Ouais, je suis sorti de la classe. Je voulais pas en entendre d'avantage.
Oui, je suis allé pleurer recroquevillé dans les toilettes des garçons comme une chochotte.
Personne ne peut comprendre. Personne ne comprendra.
J'y suis resté jusqu'à ce que la cloche sonne.
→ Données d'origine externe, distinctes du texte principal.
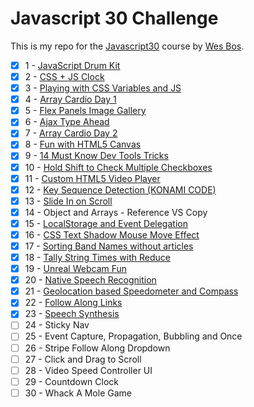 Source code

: # Javascript 30 Challenge
This is my repo for the [Javascript30](https://javascript30.com/) course by [Wes Bos](https://github.com/wesbos).

- [x] 1 - [JavaScript Drum Kit](https://github.com/forral/javascript30-challenge/tree/master/01-js-drum-kit)
- [x] 2 - [CSS + JS Clock](https://github.com/forral/javascript30-challenge/tree/master/02-css-js-clock)
- [x] 3 - [Playing with CSS Variables and JS](https://github.com/forral/javascript30-challenge/tree/master/03-playing-css-variables-js)
- [x] 4 - [Array Cardio Day 1](https://github.com/forral/javascript30-challenge/tree/master/04-array-cardio-day-1)
- [x] 5 - [Flex Panels Image Gallery](https://github.com/forral/javascript30-challenge/blob/master/05-flex-panels-image-gallery/index.html)
- [x] 6 - [Ajax Type Ahead](https://github.com/forral/javascript30-challenge/tree/master/06-ajax-type-ahead)
- [x] 7 - [Array Cardio Day 2](https://github.com/forral/javascript30-challenge/tree/master/07-array-cardio-day-2)
- [x] 8 - [Fun with HTML5 Canvas](https://github.com/forral/javascript30-challenge/tree/master/08-fun-with-html5-canvas)
- [x] 9 - [14 Must Know Dev Tools Tricks](https://github.com/forral/javascript30-challenge/tree/master/09-14-must-know-dev-tools-tricks)
- [x] 10 - [Hold Shift to Check Multiple Checkboxes](https://github.com/forral/javascript30-challenge/tree/master/10-hold-shift-to-check-multiple-checkboxes)
- [x] 11 - [Custom HTML5 Video Player](https://github.com/forral/javascript30-challenge/tree/master/11-custom-html5-video-player)
- [x] 12 - [Key Sequence Detection (KONAMI CODE)](https://github.com/forral/javascript30-challenge/tree/master/12-key-sequence-detection)
- [x] 13 - [Slide In on Scroll](https://github.com/forral/javascript30-challenge/tree/master/13-slide-in-on-scroll)
- [x] 14 - Object and Arrays - Reference VS Copy
- [x] 15 - [LocalStorage and Event Delegation](https://github.com/forral/javascript30-challenge/tree/master/15-localstorage-and-event-delegation)
- [x] 16 - [CSS Text Shadow Mouse Move Effect](https://github.com/forral/javascript30-challenge/tree/master/16-mouse-move-shadow)
- [x] 17 - [Sorting Band Names without articles](https://github.com/forral/javascript30-challenge/tree/master/17-sort-without-articles)
- [x] 18 - [Tally String Times with Reduce](https://github.com/forral/javascript30-challenge/tree/master/18-tally-string-times-with-reduce)
- [x] 19 - [Unreal Webcam Fun](https://github.com/forral/javascript30-challenge/tree/master/19-unreal-webcam-fun)
- [x] 20 - [Native Speech Recognition](https://github.com/forral/javascript30-challenge/tree/master/20-native-speech-recognition)
- [x] 21 - [Geolocation based Speedometer and Compass](https://github.com/forral/javascript30-challenge/tree/master/21-geolocation-based-speedometer-compass)
- [x] 22 - [Follow Along Links](https://github.com/forral/javascript30-challenge/tree/master/22-follow-along-links)
- [x] 23 - [Speech Synthesis](https://github.com/forral/javascript30-challenge/tree/master/23-speech-synthesis)
- [ ] 24 - Sticky Nav
- [ ] 25 - Event Capture, Propagation, Bubbling and Once
- [ ] 26 - Stripe Follow Along Dropdown
- [ ] 27 - Click and Drag to Scroll
- [ ] 28 - Video Speed Controller UI
- [ ] 29 - Countdown Clock
- [ ] 30 - Whack A Mole Game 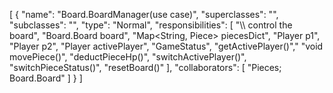 [
  {
    "name": "Board.BoardManager(use case)",
    "superclasses": "",
    "subclasses": "",
    "type": "Normal",
    "responsibilities": [
      "\\\\ control the board",
      "Board.Board board",
      "Map<String, Piece> piecesDict",
      "Player p1",
      "Player p2",
      "Player activePlayer",
      "GameStatus",
      "getActivePlayer()","
      "void movePiece()",
      "deductPieceHp()",
      "switchActivePlayer()",
      "switchPieceStatus()",
      "resetBoard()"
    ],
    "collaborators": [
      "Pieces; Board.Board"
    ]
  }
] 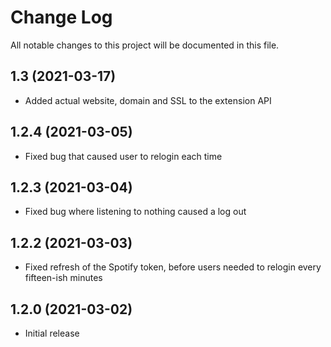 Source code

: # Change Log

All notable changes to this project will be documented in this file.

## 1.3 (2021-03-17)

- Added actual website, domain and SSL to the extension API

## 1.2.4 (2021-03-05)

- Fixed bug that caused user to relogin each time

## 1.2.3 (2021-03-04)

- Fixed bug where listening to nothing caused a log out

## 1.2.2 (2021-03-03)

- Fixed refresh of the Spotify token, before users needed to relogin every fifteen-ish minutes

## 1.2.0 (2021-03-02)

- Initial release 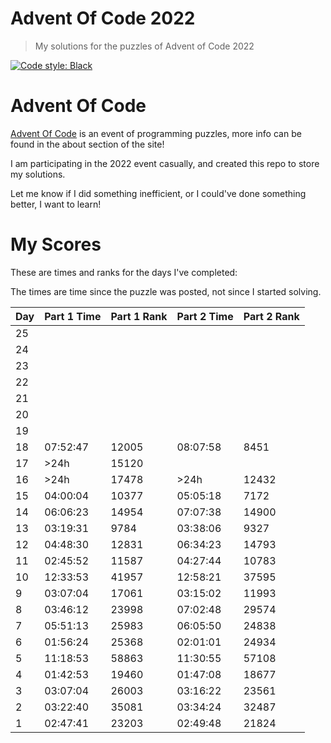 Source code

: # Advent Of Code 2022

> My solutions for the puzzles of Advent of Code 2022

[![Code style: Black][black-image]][black-url]

# Advent Of Code

[Advent Of Code](https://adventofcode.com/2022) is an event of programming puzzles, more info can be found in the about section of the site!

I am participating in the 2022 event casually, and created this repo to store my solutions.

Let me know if I did something inefficient, or I could've done something better, I want to learn!

<!-- Badges -->

[black-image]: https://img.shields.io/badge/code%20style-Black-000000.svg
[black-url]: https://github.com/psf/black

# My Scores

These are times and ranks for the days I've completed:

The times are time since the puzzle was posted, not since I started solving.

| Day | Part 1 Time | Part 1 Rank | Part 2 Time | Part 2 Rank |
|-----|-------------|-------------|-------------|-------------|
| 25  |             |             |             |             |
| 24  |             |             |             |             |
| 23  |             |             |             |             |
| 22  |             |             |             |             |
| 21  |             |             |             |             |
| 20  |             |             |             |             |
| 19  |             |             |             |             |
| 18  | 07:52:47    | 12005       | 08:07:58    | 8451        |
| 17  | \>24h       | 15120       |             |             |
| 16  | \>24h       | 17478       | \>24h       | 12432       |
| 15  | 04:00:04    | 10377       | 05:05:18    | 7172        |
| 14  | 06:06:23    | 14954       | 07:07:38    | 14900       |
| 13  | 03:19:31    | 9784        | 03:38:06    | 9327        |
| 12  | 04:48:30    | 12831       | 06:34:23    | 14793       |
| 11  | 02:45:52    | 11587       | 04:27:44    | 10783       |
| 10  | 12:33:53    | 41957       | 12:58:21    | 37595       |
| 9   | 03:07:04    | 17061       | 03:15:02    | 11993       |
| 8   | 03:46:12    | 23998       | 07:02:48    | 29574       |
| 7   | 05:51:13    | 25983       | 06:05:50    | 24838       |
| 6   | 01:56:24    | 25368       | 02:01:01    | 24934       |
| 5   | 11:18:53    | 58863       | 11:30:55    | 57108       |
| 4   | 01:42:53    | 19460       | 01:47:08    | 18677       |
| 3   | 03:07:04    | 26003       | 03:16:22    | 23561       |
| 2   | 03:22:40    | 35081       | 03:34:24    | 32487       |
| 1   | 02:47:41    | 23203       | 02:49:48    | 21824       |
J'ai vite séché mes larmes et j'ai passé un peu d'eau sur mon visage pour essayer de camoufler le fait que j'ai pleuré, mais honnêtement, j'avais toujours une sale gueule.

— Hey Sacha !

Je me retourne et je vois Linda accourir derrière moi, sa queue de cheval blonde bougeant au rythme de ses pas.

— Hey... dit-elle plus tendrement en posant ses mains sur mes joues.

Je lui les retire doucement mais elle continue de me fixer de ses yeux bleus azur sans broncher.

— Sacha ! Mec !

Mes autres potes arrivèrent ; Mickael, Jake et Ilhan.

— T'as pleuré ? arrivait à chuchoter Linda avant que mes potes nous encerclent.
— Qu'est-ce qui t'est arrivé, mec ? commença Ilhan.
— T'es sorti brutalement de la classe, gros ! On a pas compris, enchaîna Mickael.
— C'est rien les gars.
— Tu veux dire que... la mort de cette fille t'a touché ? lança Jake.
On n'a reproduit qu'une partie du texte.